Goyer’s move was by no means easy, though. Her parents eventually moved back into their house, and after her mom died a few years later, Goyer stayed on as the primary caregiver for her dad.

After moving, Goyer soon realized she could not possibly do everything that needed doing.

“I woke up six months after I came out there and I was so overwhelmed, I didn’t want to get out of bed,” she says. That day, Goyer made lists of all the tasks she’d assigned herself and saw that it was impossible to complete them all.

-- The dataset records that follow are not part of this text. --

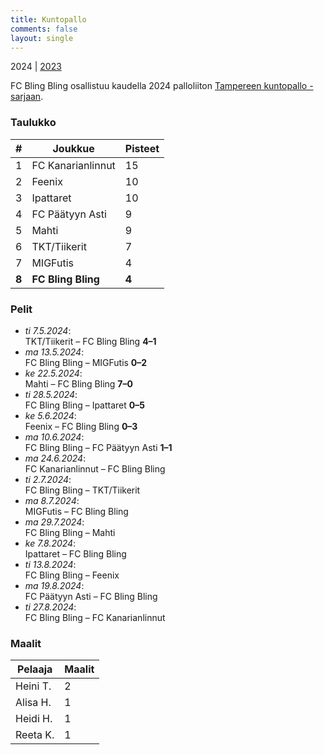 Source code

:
 ```yaml
---
title: Kuntopallo
comments: false
layout: single
---
```


2024 | [2023](/series/2023)


 FC Bling Bling osallistuu kaudella 2024 palloliiton [Tampereen kuntopallo -sarjaan](https://tulospalvelu.palloliitto.fi/category/NH1!lanhl24/tables).


### Taulukko
| # | Joukkue | Pisteet |
|---|---------| ---|
|1 | FC Kanarianlinnut | 15 |
|2 | Feenix | 10 |
|3 | Ipattaret | 10 |
|4 | FC Päätyyn Asti | 9 |
|5 | Mahti | 9 |
|6 | TKT/Tiikerit | 7 |
|7 | MIGFutis | 4 |
| **8** | **FC Bling Bling** | **4** |

### Pelit

* *ti 7.5.2024*:\
  TKT/Tiikerit – FC Bling Bling **4–1** 
* *ma 13.5.2024*:\
  FC Bling Bling – MIGFutis **0–2** 
* *ke 22.5.2024*:\
  Mahti – FC Bling Bling **7–0** 
* *ti 28.5.2024*:\
  FC Bling Bling – Ipattaret **0–5** 
* *ke 5.6.2024*:\
  Feenix – FC Bling Bling **0–3** 
* *ma 10.6.2024*:\
  FC Bling Bling – FC Päätyyn Asti **1–1** 
* *ma 24.6.2024*:\
  FC Kanarianlinnut – FC Bling Bling  
* *ti 2.7.2024*:\
  FC Bling Bling – TKT/Tiikerit  
* *ma 8.7.2024*:\
  MIGFutis – FC Bling Bling  
* *ma 29.7.2024*:\
  FC Bling Bling – Mahti  
* *ke 7.8.2024*:\
  Ipattaret – FC Bling Bling  
* *ti 13.8.2024*:\
  FC Bling Bling – Feenix  
* *ma 19.8.2024*:\
  FC Päätyyn Asti – FC Bling Bling  
* *ti 27.8.2024*:\
  FC Bling Bling – FC Kanarianlinnut  

### Maalit


| Pelaaja | Maalit |
|---| ---|
|Heini T. | 2 |
|Alisa H. | 1 |
|Heidi H. | 1 |
|Reeta K. | 1 |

So she hired someone to assist with running errands.

“I needed someone to help me, not necessarily my parents,” says Goyer, who misses “that ability to do whatever I want to do when I want to do it.” Still, she’s glad she made the move.

“There are things that are not the way I wish,” says Goyer. “But if I hadn’t moved here, I would have always regretted it.” Goyer still cares for her father, who is now 93.

‘You Give Up Your Whole Self’

Even though Tapscott knows that she didn’t have the resources and physical ability to move and take on full-time caregiving for her parents, she’ll always struggle with her decision.

“If I had a dollar for every tear I shed in guilt, I could have hired 15 caregivers,” says Tapscott.

She and her sister alternated visits to Des Moines until Mary died in 2004. Tapscott even bought a handicapped-accessible van to transport her dad when she visited. In 2006, she moved Leo into a nursing home in Kansas City near her home.

“He only lasted three weeks,” says Tapscott. “There’s so much guilt if you don’t do it. But you also realize you give up your whole self to move, and in the long run, I didn’t think my parents would have wanted that.”

“I went back and forth about it until they died,” says Tapscott. “I still do.”